(Data items)
══════

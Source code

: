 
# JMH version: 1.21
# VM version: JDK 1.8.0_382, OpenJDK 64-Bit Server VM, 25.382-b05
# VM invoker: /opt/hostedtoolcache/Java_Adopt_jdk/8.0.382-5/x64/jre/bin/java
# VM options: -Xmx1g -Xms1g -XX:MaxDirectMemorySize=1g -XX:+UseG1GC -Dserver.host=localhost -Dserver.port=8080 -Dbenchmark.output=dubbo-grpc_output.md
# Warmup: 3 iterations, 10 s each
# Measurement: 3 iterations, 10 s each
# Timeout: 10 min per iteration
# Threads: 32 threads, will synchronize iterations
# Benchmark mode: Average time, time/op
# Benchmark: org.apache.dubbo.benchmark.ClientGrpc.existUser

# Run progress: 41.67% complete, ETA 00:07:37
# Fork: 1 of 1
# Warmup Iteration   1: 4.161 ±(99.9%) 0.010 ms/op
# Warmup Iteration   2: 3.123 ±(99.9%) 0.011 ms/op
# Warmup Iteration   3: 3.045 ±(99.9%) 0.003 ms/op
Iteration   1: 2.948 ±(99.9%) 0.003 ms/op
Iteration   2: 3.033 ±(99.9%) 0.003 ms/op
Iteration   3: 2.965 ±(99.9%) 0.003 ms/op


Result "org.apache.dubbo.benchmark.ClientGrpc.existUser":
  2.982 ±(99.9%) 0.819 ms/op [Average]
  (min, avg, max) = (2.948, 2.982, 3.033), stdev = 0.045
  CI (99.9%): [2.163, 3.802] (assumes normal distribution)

══════

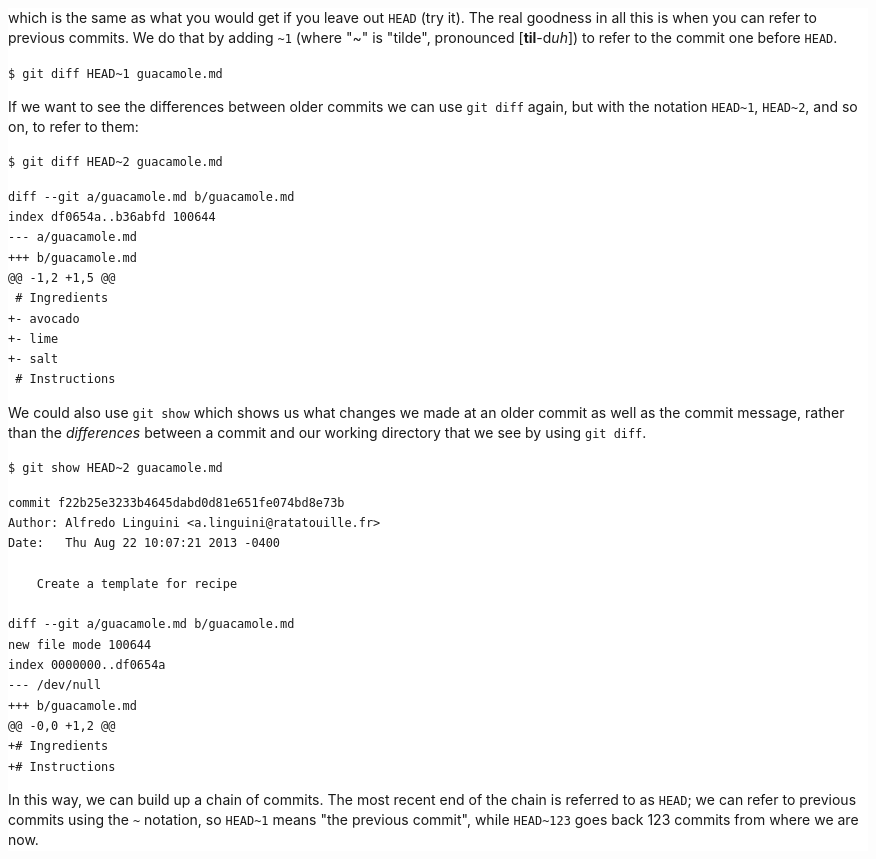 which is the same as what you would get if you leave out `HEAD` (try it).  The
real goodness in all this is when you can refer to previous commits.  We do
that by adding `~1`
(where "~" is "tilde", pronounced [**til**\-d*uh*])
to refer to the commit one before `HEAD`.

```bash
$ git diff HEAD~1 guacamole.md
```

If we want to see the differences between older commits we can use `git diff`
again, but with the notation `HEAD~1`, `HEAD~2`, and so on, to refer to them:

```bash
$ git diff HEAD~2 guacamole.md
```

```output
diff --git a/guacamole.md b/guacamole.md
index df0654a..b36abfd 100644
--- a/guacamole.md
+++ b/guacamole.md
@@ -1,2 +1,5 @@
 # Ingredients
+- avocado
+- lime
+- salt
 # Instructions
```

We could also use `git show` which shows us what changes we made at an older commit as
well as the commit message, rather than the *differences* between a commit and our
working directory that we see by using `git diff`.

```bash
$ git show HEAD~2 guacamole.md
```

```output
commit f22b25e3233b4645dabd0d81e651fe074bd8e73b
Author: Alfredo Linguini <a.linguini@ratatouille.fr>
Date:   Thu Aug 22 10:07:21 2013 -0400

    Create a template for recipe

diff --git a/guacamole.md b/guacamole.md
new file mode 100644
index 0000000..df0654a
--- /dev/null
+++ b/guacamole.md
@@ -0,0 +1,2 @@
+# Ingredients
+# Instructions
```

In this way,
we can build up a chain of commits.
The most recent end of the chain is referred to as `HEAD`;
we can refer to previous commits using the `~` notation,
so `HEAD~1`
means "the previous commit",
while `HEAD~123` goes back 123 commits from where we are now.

══════

Only lines that contain "where" are needed, so copy each of them from the data.

◆ **RESPONSE TO THE EXERCISE**
(where "~" is "tilde", pronounced [**til**\-d*uh*])
while `HEAD~123` goes back 123 commits from where we are now.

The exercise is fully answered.